• **TASK TO COMPLETE**: Give back all of the data verbatim.

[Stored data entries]
******************************
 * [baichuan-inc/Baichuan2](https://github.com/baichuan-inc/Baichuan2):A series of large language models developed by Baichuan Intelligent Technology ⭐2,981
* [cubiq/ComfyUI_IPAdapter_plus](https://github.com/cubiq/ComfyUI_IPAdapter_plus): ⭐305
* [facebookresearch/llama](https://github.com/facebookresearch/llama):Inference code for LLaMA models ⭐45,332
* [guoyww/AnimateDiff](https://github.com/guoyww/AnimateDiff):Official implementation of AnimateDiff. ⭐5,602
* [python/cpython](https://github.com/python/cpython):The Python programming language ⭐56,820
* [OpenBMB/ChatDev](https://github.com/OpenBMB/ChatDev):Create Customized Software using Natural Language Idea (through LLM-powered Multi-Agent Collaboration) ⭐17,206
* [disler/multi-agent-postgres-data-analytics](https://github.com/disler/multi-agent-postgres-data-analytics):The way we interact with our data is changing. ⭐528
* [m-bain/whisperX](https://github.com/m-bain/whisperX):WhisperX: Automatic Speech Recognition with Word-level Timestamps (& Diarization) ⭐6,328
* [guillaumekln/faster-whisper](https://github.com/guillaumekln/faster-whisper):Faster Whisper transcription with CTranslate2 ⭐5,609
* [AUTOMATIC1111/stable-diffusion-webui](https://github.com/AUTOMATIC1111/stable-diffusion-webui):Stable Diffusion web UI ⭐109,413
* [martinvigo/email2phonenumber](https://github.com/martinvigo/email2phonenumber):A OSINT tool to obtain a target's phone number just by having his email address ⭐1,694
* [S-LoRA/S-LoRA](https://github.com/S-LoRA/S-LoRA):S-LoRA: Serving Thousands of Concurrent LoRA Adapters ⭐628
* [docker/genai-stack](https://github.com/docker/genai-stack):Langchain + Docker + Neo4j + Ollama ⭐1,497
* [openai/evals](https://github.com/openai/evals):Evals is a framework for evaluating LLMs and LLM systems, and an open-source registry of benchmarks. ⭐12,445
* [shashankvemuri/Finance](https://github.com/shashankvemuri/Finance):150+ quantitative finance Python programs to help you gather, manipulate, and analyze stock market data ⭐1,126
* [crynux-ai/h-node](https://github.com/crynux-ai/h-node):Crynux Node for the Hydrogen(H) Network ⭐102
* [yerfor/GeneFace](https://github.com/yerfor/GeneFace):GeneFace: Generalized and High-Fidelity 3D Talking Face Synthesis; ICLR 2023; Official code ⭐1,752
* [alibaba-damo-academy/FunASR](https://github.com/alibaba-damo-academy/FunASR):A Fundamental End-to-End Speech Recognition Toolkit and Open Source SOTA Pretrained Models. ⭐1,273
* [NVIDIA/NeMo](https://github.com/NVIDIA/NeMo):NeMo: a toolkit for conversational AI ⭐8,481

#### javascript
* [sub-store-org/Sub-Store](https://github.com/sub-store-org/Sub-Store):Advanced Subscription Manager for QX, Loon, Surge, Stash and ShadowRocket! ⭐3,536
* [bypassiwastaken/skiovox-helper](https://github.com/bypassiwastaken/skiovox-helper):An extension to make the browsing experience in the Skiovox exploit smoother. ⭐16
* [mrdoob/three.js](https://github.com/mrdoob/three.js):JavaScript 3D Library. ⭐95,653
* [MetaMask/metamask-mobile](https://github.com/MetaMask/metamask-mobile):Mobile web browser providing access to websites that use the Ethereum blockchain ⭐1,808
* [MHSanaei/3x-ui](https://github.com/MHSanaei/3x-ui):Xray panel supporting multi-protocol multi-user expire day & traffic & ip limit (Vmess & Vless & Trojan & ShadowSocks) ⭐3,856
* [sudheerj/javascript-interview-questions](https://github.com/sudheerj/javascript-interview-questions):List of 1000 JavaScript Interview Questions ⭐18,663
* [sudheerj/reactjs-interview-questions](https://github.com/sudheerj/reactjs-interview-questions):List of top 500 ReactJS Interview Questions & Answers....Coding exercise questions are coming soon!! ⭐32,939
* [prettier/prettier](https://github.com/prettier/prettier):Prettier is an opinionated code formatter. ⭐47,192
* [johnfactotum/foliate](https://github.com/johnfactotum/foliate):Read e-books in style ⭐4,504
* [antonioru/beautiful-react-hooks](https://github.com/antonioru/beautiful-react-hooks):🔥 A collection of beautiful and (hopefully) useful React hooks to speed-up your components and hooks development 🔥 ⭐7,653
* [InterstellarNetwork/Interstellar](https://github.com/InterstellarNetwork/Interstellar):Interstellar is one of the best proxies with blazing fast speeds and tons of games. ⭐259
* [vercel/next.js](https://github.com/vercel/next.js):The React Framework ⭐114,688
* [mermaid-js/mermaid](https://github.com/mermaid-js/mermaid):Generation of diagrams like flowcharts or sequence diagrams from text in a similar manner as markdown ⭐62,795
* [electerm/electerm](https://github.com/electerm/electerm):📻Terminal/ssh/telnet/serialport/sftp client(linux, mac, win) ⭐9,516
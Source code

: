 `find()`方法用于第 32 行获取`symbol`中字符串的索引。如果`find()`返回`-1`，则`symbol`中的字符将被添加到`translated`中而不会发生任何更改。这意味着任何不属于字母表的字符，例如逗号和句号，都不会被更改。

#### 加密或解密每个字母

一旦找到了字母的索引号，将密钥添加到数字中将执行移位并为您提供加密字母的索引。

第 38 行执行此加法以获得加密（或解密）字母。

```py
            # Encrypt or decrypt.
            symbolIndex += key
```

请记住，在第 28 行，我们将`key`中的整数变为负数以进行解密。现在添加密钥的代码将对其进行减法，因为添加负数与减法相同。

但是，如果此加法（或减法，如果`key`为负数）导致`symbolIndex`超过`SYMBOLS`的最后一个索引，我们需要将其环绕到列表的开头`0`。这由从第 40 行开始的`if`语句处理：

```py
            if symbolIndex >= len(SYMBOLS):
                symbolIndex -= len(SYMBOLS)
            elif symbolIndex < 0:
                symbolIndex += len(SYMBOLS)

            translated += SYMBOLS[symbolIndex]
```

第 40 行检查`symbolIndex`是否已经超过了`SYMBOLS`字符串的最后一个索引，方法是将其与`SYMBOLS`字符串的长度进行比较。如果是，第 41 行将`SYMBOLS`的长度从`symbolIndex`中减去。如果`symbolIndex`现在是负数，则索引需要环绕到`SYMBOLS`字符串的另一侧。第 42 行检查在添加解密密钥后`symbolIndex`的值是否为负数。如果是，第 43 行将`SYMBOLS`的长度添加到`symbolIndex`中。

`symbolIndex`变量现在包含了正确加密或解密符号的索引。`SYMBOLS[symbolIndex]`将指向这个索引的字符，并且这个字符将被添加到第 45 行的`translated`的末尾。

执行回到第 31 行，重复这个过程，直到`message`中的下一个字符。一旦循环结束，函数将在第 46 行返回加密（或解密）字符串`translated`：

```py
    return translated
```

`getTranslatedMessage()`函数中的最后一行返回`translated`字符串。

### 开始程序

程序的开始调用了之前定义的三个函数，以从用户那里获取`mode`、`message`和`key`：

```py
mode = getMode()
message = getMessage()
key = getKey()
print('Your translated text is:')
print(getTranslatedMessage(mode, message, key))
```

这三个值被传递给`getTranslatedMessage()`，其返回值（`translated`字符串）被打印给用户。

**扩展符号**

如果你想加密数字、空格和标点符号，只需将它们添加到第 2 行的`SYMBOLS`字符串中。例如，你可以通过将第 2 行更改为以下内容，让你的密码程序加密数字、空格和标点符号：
******************************
• **SOLUTION**:
 * [baichuan-inc/Baichuan2](https://github.com/baichuan-inc/Baichuan2):A series of large language models developed by Baichuan Intelligent Technology ⭐2,981
* [cubiq/ComfyUI_IPAdapter_plus](https://github.com/cubiq/ComfyUI_IPAdapter_plus): ⭐305
* [facebookresearch/llama](https://github.com/facebookresearch/llama):Inference code for LLaMA models ⭐45,332
* [guoyww/AnimateDiff](https://github.com/guoyww/AnimateDiff):Official implementation of AnimateDiff. ⭐5,602
* [python/cpython](https://github.com/python/cpython):The Python programming language ⭐56,820
* [OpenBMB/ChatDev](https://github.com/OpenBMB/ChatDev):Create Customized Software using Natural Language Idea (through LLM-powered Multi-Agent Collaboration) ⭐17,206
* [disler/multi-agent-postgres-data-analytics](https://github.com/disler/multi-agent-postgres-data-analytics):The way we interact with our data is changing. ⭐528
* [m-bain/whisperX](https://github.com/m-bain/whisperX):WhisperX: Automatic Speech Recognition with Word-level Timestamps (& Diarization) ⭐6,328
* [guillaumekln/faster-whisper](https://github.com/guillaumekln/faster-whisper):Faster Whisper transcription with CTranslate2 ⭐5,609
* [AUTOMATIC1111/stable-diffusion-webui](https://github.com/AUTOMATIC1111/stable-diffusion-webui):Stable Diffusion web UI ⭐109,413
* [martinvigo/email2phonenumber](https://github.com/martinvigo/email2phonenumber):A OSINT tool to obtain a target's phone number just by having his email address ⭐1,694
* [S-LoRA/S-LoRA](https://github.com/S-LoRA/S-LoRA):S-LoRA: Serving Thousands of Concurrent LoRA Adapters ⭐628
* [docker/genai-stack](https://github.com/docker/genai-stack):Langchain + Docker + Neo4j + Ollama ⭐1,497
* [openai/evals](https://github.com/openai/evals):Evals is a framework for evaluating LLMs and LLM systems, and an open-source registry of benchmarks. ⭐12,445
* [shashankvemuri/Finance](https://github.com/shashankvemuri/Finance):150+ quantitative finance Python programs to help you gather, manipulate, and analyze stock market data ⭐1,126
* [crynux-ai/h-node](https://github.com/crynux-ai/h-node):Crynux Node for the Hydrogen(H) Network ⭐102
* [yerfor/GeneFace](https://github.com/yerfor/GeneFace):GeneFace: Generalized and High-Fidelity 3D Talking Face Synthesis; ICLR 2023; Official code ⭐1,752
* [alibaba-damo-academy/FunASR](https://github.com/alibaba-damo-academy/FunASR):A Fundamental End-to-End Speech Recognition Toolkit and Open Source SOTA Pretrained Models. ⭐1,273
* [NVIDIA/NeMo](https://github.com/NVIDIA/NeMo):NeMo: a toolkit for conversational AI ⭐8,481

#### javascript
* [sub-store-org/Sub-Store](https://github.com/sub-store-org/Sub-Store):Advanced Subscription Manager for QX, Loon, Surge, Stash and ShadowRocket! ⭐3,536
* [bypassiwastaken/skiovox-helper](https://github.com/bypassiwastaken/skiovox-helper):An extension to make the browsing experience in the Skiovox exploit smoother. ⭐16
* [mrdoob/three.js](https://github.com/mrdoob/three.js):JavaScript 3D Library. ⭐95,653
* [MetaMask/metamask-mobile](https://github.com/MetaMask/metamask-mobile):Mobile web browser providing access to websites that use the Ethereum blockchain ⭐1,808
* [MHSanaei/3x-ui](https://github.com/MHSanaei/3x-ui):Xray panel supporting multi-protocol multi-user expire day & traffic & ip limit (Vmess & Vless & Trojan & ShadowSocks) ⭐3,856
* [sudheerj/javascript-interview-questions](https://github.com/sudheerj/javascript-interview-questions):List of 1000 JavaScript Interview Questions ⭐18,663
* [sudheerj/reactjs-interview-questions](https://github.com/sudheerj/reactjs-interview-questions):List of top 500 ReactJS Interview Questions & Answers....Coding exercise questions are coming soon!! ⭐32,939
* [prettier/prettier](https://github.com/prettier/prettier):Prettier is an opinionated code formatter. ⭐47,192
* [johnfactotum/foliate](https://github.com/johnfactotum/foliate):Read e-books in style ⭐4,504
* [antonioru/beautiful-react-hooks](https://github.com/antonioru/beautiful-react-hooks):🔥 A collection of beautiful and (hopefully) useful React hooks to speed-up your components and hooks development 🔥 ⭐7,653
* [InterstellarNetwork/Interstellar](https://github.com/InterstellarNetwork/Interstellar):Interstellar is one of the best proxies with blazing fast speeds and tons of games. ⭐259
* [vercel/next.js](https://github.com/vercel/next.js):The React Framework ⭐114,688
* [mermaid-js/mermaid](https://github.com/mermaid-js/mermaid):Generation of diagrams like flowcharts or sequence diagrams from text in a similar manner as markdown ⭐62,795
* [electerm/electerm](https://github.com/electerm/electerm):📻Terminal/ssh/telnet/serialport/sftp client(linux, mac, win) ⭐9,516
Source code

: `find()`方法用于第 32 行获取`symbol`中字符串的索引。如果`find()`返回`-1`，则`symbol`中的字符将被添加到`translated`中而不会发生任何更改。这意味着任何不属于字母表的字符，例如逗号和句号，都不会被更改。

#### 加密或解密每个字母

一旦找到了字母的索引号，将密钥添加到数字中将执行移位并为您提供加密字母的索引。

第 38 行执行此加法以获得加密（或解密）字母。

```py
            # Encrypt or decrypt.
            symbolIndex += key
```

请记住，在第 28 行，我们将`key`中的整数变为负数以进行解密。现在添加密钥的代码将对其进行减法，因为添加负数与减法相同。

但是，如果此加法（或减法，如果`key`为负数）导致`symbolIndex`超过`SYMBOLS`的最后一个索引，我们需要将其环绕到列表的开头`0`。这由从第 40 行开始的`if`语句处理：

```py
            if symbolIndex >= len(SYMBOLS):
                symbolIndex -= len(SYMBOLS)
            elif symbolIndex < 0:
                symbolIndex += len(SYMBOLS)

            translated += SYMBOLS[symbolIndex]
```

第 40 行检查`symbolIndex`是否已经超过了`SYMBOLS`字符串的最后一个索引，方法是将其与`SYMBOLS`字符串的长度进行比较。如果是，第 41 行将`SYMBOLS`的长度从`symbolIndex`中减去。如果`symbolIndex`现在是负数，则索引需要环绕到`SYMBOLS`字符串的另一侧。第 42 行检查在添加解密密钥后`symbolIndex`的值是否为负数。如果是，第 43 行将`SYMBOLS`的长度添加到`symbolIndex`中。

`symbolIndex`变量现在包含了正确加密或解密符号的索引。`SYMBOLS[symbolIndex]`将指向这个索引的字符，并且这个字符将被添加到第 45 行的`translated`的末尾。

执行回到第 31 行，重复这个过程，直到`message`中的下一个字符。一旦循环结束，函数将在第 46 行返回加密（或解密）字符串`translated`：

```py
    return translated
```

`getTranslatedMessage()`函数中的最后一行返回`translated`字符串。

### 开始程序

程序的开始调用了之前定义的三个函数，以从用户那里获取`mode`、`message`和`key`：

```py
mode = getMode()
message = getMessage()
key = getKey()
print('Your translated text is:')
print(getTranslatedMessage(mode, message, key))
```

这三个值被传递给`getTranslatedMessage()`，其返回值（`translated`字符串）被打印给用户。

**扩展符号**

如果你想加密数字、空格和标点符号，只需将它们添加到第 2 行的`SYMBOLS`字符串中。例如，你可以通过将第 2 行更改为以下内容，让你的密码程序加密数字、空格和标点符号：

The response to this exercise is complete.